Task prompt:
Only the lines with "subsubsection" in them need to be copied from the listing.

Raw data:
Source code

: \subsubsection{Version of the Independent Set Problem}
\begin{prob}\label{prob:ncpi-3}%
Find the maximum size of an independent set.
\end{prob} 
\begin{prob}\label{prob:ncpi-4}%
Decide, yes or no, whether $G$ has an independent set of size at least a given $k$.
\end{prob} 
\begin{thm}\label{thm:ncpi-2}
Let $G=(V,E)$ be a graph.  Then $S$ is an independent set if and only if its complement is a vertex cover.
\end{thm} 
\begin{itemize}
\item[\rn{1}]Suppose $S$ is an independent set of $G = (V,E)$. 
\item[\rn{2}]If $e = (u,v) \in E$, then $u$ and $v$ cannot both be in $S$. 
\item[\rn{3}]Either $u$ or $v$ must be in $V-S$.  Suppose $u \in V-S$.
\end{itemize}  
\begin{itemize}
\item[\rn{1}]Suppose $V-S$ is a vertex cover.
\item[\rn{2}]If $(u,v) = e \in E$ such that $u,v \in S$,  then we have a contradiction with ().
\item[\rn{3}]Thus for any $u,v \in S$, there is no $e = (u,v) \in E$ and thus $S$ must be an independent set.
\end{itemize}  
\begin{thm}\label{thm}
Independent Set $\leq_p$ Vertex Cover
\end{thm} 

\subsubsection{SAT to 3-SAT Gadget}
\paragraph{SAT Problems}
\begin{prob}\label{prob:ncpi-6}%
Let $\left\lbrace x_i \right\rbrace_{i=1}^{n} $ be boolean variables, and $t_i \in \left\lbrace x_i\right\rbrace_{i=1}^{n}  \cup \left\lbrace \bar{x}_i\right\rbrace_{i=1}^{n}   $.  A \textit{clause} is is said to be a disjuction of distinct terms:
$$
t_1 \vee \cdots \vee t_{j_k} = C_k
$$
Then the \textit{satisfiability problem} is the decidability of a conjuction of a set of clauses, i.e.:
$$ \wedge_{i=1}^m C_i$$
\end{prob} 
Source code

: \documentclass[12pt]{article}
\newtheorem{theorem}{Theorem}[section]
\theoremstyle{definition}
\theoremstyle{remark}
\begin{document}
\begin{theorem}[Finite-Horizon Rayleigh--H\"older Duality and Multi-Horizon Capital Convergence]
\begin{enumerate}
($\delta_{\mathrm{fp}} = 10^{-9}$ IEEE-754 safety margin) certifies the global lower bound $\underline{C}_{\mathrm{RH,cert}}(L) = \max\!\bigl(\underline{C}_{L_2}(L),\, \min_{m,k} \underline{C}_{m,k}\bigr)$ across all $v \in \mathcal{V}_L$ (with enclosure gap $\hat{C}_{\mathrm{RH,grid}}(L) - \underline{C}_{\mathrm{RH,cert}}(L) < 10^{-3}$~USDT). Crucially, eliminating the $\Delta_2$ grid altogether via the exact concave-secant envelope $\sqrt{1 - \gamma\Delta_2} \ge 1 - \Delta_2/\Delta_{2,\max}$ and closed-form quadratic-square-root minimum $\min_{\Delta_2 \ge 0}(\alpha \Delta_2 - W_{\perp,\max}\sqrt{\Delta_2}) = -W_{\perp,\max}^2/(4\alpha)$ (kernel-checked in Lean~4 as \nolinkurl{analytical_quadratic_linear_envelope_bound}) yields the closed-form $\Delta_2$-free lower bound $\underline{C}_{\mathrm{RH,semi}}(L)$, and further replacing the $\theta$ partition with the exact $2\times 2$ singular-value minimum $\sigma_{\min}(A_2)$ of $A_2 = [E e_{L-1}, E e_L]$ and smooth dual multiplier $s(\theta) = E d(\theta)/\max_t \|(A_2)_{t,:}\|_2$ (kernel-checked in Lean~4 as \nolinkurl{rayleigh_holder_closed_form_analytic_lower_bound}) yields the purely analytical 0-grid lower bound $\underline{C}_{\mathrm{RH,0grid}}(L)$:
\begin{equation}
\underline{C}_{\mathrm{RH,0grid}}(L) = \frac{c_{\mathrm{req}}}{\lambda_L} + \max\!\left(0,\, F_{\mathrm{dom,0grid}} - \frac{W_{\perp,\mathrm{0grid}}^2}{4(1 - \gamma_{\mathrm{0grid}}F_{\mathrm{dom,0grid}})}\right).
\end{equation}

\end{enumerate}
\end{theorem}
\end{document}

Response box:
: \subsubsection{Version of the Independent Set Problem}
\subsubsection{SAT to 3-SAT Gadget}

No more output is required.